Plain-text document sources
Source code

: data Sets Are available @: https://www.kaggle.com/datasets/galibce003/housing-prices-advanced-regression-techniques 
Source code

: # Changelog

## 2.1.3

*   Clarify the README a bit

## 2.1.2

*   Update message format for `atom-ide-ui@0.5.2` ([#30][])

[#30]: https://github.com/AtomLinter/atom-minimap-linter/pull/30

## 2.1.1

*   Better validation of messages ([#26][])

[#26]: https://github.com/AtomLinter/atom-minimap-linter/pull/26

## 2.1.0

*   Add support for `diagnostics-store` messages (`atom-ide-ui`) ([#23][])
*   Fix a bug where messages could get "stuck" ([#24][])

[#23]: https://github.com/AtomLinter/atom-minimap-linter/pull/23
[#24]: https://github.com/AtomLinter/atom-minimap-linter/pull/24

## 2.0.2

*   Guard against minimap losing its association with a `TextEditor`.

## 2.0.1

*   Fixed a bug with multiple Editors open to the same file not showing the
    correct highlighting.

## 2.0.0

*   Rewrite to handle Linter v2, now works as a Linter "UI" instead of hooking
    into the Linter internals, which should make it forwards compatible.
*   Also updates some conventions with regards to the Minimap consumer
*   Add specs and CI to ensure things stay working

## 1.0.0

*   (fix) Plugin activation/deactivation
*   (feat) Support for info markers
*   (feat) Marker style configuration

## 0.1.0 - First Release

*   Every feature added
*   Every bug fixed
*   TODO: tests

==

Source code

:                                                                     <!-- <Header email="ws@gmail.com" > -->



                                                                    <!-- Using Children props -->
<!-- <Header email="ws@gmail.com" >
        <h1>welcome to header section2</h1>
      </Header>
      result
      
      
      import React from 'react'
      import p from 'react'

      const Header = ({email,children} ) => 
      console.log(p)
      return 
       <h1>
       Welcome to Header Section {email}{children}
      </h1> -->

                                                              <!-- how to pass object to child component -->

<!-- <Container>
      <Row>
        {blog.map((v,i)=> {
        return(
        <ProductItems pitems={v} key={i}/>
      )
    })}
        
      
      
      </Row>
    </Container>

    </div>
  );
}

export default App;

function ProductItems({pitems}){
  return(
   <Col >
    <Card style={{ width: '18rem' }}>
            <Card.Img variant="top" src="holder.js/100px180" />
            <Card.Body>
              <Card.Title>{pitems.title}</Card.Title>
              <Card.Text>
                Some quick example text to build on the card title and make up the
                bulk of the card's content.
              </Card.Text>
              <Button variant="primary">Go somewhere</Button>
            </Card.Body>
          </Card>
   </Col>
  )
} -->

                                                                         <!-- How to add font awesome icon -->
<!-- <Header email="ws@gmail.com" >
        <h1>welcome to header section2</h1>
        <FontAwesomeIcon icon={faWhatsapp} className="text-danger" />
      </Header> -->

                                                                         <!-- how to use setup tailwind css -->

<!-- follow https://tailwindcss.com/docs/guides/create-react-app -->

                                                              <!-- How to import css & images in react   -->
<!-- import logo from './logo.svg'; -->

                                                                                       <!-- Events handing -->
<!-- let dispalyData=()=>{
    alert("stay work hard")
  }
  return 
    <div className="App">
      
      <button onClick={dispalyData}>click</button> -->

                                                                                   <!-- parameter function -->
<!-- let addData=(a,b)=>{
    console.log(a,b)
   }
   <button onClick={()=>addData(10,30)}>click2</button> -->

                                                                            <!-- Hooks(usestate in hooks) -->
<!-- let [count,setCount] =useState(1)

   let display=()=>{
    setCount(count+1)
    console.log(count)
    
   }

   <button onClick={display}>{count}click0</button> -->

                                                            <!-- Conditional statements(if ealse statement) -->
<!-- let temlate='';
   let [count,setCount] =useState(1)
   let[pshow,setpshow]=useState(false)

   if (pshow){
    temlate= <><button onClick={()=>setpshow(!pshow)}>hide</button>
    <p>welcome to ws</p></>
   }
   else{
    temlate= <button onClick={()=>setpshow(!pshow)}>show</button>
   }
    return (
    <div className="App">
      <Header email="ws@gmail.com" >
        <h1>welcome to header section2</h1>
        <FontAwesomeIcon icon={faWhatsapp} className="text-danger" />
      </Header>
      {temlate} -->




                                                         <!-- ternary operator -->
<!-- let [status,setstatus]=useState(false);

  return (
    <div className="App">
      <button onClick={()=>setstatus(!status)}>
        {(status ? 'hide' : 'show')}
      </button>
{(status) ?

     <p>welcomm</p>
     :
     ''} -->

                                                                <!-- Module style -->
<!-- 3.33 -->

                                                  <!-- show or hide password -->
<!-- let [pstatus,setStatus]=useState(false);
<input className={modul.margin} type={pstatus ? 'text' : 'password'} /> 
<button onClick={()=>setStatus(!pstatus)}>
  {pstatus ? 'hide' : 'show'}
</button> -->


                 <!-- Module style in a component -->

● **Exercise brief**: Filter the data, keeping only the lines that contain "pull".

● **Task result**:
[#30]: https://github.com/AtomLinter/atom-minimap-linter/pull/30
[#26]: https://github.com/AtomLinter/atom-minimap-linter/pull/26
[#23]: https://github.com/AtomLinter/atom-minimap-linter/pull/23
[#24]: https://github.com/AtomLinter/atom-minimap-linter/pull/24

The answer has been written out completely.